GIVEN ENTRIES:

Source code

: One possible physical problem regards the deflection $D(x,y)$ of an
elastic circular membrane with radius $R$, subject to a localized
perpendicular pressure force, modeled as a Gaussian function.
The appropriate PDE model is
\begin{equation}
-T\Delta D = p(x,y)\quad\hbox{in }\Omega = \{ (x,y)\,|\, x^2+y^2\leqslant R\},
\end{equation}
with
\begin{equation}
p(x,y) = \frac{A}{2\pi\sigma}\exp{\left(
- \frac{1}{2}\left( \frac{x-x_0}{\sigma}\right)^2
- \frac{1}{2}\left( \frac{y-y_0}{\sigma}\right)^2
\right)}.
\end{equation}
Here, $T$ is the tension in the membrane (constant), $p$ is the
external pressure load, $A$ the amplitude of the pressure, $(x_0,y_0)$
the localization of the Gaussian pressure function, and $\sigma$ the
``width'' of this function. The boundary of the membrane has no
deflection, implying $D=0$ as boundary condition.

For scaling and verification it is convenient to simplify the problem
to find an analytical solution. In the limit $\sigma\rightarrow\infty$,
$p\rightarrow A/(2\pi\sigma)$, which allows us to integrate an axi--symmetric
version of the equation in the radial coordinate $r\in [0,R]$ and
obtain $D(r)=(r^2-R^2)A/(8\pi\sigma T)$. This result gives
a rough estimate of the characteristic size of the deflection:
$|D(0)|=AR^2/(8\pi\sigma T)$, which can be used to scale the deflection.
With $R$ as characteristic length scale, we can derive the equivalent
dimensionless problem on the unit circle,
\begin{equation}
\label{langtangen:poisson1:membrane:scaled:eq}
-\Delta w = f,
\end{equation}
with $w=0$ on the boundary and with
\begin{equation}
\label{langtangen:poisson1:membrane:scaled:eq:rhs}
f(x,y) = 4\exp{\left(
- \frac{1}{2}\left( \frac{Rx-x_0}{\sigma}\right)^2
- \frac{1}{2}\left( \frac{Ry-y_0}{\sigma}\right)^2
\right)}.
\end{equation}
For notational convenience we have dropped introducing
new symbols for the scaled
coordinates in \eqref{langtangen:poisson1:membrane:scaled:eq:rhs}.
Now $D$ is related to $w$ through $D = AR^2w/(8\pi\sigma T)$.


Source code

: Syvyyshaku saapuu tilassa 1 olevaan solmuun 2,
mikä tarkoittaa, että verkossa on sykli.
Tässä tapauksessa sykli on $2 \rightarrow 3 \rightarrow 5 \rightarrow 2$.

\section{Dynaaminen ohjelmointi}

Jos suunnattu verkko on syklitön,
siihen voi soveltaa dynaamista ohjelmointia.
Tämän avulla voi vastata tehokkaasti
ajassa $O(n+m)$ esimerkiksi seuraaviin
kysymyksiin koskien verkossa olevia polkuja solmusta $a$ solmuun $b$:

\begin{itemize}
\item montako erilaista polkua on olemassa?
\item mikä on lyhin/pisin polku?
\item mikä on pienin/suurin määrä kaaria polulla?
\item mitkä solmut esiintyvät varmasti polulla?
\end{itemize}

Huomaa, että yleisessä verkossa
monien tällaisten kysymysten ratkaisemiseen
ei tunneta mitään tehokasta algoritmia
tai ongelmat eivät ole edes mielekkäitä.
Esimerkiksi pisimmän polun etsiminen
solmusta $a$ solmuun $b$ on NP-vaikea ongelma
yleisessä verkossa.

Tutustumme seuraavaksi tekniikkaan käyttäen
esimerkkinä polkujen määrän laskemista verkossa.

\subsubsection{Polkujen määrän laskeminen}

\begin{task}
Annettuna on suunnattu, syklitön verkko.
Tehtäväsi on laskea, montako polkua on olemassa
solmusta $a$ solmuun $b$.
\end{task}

TASK TO COMPLETE:
Please give again the lines above between the line holding "kysymyksiin koskien verkossa" and the line holding "tai ongelmat eivät ole edes mielekkäitä.", inclusive, exactly as they are and with nothing added.

RESPONSE BOX:
kysymyksiin koskien verkossa olevia polkuja solmusta $a$ solmuun $b$:

\begin{itemize}
\item montako erilaista polkua on olemassa?
\item mikä on lyhin/pisin polku?
\item mikä on pienin/suurin määrä kaaria polulla?
\item mitkä solmut esiintyvät varmasti polulla?
\end{itemize}

Huomaa, että yleisessä verkossa
monien tällaisten kysymysten ratkaisemiseen
ei tunneta mitään tehokasta algoritmia
tai ongelmat eivät ole edes mielekkäitä.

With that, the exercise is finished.